Listed records Block Start
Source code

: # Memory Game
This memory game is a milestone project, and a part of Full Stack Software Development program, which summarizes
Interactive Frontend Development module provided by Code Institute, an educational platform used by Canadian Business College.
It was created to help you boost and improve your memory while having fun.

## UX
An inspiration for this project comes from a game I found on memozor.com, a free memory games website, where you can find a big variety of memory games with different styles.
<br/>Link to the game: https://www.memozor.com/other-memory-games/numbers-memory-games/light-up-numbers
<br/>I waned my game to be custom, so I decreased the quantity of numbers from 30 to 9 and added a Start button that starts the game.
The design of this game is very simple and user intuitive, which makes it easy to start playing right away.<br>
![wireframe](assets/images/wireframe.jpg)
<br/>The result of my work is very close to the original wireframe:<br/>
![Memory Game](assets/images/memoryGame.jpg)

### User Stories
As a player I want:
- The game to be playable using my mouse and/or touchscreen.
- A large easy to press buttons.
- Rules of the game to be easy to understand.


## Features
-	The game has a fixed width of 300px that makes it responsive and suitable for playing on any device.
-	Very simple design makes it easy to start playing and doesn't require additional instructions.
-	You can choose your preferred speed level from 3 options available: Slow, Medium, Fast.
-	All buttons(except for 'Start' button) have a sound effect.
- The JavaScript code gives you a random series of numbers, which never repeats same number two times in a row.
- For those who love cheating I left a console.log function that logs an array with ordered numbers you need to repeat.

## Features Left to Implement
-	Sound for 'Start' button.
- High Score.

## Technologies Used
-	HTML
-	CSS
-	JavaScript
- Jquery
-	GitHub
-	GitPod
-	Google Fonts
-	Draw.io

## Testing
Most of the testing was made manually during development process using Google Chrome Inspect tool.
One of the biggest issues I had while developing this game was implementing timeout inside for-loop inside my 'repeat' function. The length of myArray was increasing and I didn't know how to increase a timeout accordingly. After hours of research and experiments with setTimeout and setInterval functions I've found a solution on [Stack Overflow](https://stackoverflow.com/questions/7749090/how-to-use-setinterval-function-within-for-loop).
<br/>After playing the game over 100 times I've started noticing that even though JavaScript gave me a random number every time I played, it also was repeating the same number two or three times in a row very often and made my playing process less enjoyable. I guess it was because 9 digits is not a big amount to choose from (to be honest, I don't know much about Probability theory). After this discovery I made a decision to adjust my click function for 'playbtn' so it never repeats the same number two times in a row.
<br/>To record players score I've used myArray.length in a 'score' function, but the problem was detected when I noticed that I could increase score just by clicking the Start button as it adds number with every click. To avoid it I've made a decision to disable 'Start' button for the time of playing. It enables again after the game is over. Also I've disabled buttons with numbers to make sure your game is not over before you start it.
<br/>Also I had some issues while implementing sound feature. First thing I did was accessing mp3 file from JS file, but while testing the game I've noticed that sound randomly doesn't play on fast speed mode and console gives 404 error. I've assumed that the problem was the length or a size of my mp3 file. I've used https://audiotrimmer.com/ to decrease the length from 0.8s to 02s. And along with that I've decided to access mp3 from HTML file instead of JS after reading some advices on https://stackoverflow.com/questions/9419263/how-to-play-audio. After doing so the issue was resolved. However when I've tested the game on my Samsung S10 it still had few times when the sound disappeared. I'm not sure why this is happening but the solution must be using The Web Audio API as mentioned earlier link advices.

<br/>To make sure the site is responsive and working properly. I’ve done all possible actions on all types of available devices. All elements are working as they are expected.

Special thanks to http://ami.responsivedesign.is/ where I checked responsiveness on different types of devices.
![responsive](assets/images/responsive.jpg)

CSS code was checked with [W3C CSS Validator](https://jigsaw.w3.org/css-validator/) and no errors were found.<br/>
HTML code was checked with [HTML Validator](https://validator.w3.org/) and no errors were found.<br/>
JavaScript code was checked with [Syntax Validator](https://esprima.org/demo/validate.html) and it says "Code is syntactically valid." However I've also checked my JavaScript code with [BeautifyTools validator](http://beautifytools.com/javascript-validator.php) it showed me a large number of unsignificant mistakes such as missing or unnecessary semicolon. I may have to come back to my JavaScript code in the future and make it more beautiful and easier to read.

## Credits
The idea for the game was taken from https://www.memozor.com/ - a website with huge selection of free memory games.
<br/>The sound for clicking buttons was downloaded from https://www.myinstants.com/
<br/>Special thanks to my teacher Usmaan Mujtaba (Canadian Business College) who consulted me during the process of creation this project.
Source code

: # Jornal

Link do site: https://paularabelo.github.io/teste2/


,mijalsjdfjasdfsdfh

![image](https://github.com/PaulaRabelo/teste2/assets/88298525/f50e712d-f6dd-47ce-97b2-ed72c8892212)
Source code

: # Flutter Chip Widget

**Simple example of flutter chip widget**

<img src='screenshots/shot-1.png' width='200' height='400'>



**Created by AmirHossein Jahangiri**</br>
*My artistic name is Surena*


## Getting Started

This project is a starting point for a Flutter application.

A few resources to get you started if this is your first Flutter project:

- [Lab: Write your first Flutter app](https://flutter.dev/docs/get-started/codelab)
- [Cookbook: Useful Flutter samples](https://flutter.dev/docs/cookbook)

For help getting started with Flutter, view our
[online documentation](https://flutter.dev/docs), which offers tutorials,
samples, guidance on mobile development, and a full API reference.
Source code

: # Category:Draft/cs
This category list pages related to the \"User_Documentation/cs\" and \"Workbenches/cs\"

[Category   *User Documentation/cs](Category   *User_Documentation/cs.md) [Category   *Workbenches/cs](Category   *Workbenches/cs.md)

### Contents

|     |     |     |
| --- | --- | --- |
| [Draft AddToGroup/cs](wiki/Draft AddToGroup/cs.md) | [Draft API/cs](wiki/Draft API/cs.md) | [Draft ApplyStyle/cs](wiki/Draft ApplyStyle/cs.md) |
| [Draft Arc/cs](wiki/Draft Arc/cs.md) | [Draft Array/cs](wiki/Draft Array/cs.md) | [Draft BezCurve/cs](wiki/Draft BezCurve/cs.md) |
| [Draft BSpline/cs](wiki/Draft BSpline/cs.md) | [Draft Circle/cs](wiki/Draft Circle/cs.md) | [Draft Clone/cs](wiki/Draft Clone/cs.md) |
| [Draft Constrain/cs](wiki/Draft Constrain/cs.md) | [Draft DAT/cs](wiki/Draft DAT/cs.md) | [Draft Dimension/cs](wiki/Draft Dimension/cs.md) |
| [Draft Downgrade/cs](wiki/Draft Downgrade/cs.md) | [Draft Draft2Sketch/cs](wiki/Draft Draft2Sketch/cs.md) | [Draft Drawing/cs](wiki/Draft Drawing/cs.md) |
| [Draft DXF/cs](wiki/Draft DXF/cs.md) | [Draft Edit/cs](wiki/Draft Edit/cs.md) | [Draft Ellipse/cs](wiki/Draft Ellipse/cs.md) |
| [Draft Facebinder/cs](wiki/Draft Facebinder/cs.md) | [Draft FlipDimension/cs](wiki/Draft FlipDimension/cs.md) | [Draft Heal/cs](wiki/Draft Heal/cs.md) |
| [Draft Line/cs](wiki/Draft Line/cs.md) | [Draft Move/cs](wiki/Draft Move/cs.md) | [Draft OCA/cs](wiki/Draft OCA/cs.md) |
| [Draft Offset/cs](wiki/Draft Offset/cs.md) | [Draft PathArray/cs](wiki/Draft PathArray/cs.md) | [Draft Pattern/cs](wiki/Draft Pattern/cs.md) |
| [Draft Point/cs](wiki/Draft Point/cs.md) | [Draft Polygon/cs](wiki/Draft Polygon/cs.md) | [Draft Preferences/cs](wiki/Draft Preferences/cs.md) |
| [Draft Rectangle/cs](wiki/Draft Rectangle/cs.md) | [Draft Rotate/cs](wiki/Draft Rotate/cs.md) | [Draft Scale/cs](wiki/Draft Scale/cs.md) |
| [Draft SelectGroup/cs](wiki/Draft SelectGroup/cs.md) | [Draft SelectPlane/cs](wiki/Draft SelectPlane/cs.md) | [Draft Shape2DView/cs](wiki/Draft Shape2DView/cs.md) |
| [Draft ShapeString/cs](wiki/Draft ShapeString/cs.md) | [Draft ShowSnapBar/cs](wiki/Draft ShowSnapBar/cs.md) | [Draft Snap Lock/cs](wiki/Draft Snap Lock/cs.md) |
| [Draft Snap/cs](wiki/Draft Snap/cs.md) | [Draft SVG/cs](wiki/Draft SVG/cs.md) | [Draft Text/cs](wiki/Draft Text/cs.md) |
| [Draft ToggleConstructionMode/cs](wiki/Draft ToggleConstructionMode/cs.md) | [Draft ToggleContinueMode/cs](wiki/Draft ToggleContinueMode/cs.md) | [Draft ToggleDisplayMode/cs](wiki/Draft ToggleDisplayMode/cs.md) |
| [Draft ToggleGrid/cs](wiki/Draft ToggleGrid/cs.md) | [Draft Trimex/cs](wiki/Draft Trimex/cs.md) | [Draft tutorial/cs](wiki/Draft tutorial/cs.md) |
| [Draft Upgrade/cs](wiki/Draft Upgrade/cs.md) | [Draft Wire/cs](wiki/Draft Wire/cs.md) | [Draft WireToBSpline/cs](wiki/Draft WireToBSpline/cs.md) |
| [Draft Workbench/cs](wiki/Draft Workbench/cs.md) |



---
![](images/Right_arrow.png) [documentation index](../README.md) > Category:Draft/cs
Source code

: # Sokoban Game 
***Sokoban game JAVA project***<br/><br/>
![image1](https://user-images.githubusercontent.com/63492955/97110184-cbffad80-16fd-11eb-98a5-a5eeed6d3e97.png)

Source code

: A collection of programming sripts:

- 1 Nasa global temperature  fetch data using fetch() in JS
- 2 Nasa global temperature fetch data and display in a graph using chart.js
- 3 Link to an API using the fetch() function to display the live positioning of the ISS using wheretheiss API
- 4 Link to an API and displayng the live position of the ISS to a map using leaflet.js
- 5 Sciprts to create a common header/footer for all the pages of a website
Listed records Block End
- Exercise aim -
Please return exactly the lines from the opening line of the data above through the line with "Most of the", both included and nothing else.

- Written solution -
Source code

: # Memory Game
This memory game is a milestone project, and a part of Full Stack Software Development program, which summarizes
Interactive Frontend Development module provided by Code Institute, an educational platform used by Canadian Business College.
It was created to help you boost and improve your memory while having fun.

## UX
An inspiration for this project comes from a game I found on memozor.com, a free memory games website, where you can find a big variety of memory games with different styles.
<br/>Link to the game: https://www.memozor.com/other-memory-games/numbers-memory-games/light-up-numbers
<br/>I waned my game to be custom, so I decreased the quantity of numbers from 30 to 9 and added a Start button that starts the game.
The design of this game is very simple and user intuitive, which makes it easy to start playing right away.<br>
![wireframe](assets/images/wireframe.jpg)
<br/>The result of my work is very close to the original wireframe:<br/>
![Memory Game](assets/images/memoryGame.jpg)

### User Stories
As a player I want:
- The game to be playable using my mouse and/or touchscreen.
- A large easy to press buttons.
- Rules of the game to be easy to understand.


## Features
-	The game has a fixed width of 300px that makes it responsive and suitable for playing on any device.
-	Very simple design makes it easy to start playing and doesn't require additional instructions.
-	You can choose your preferred speed level from 3 options available: Slow, Medium, Fast.
-	All buttons(except for 'Start' button) have a sound effect.
- The JavaScript code gives you a random series of numbers, which never repeats same number two times in a row.
- For those who love cheating I left a console.log function that logs an array with ordered numbers you need to repeat.

## Features Left to Implement
-	Sound for 'Start' button.
- High Score.

## Technologies Used
-	HTML
-	CSS
-	JavaScript
- Jquery
-	GitHub
-	GitPod
-	Google Fonts
-	Draw.io

## Testing
Most of the testing was made manually during development process using Google Chrome Inspect tool.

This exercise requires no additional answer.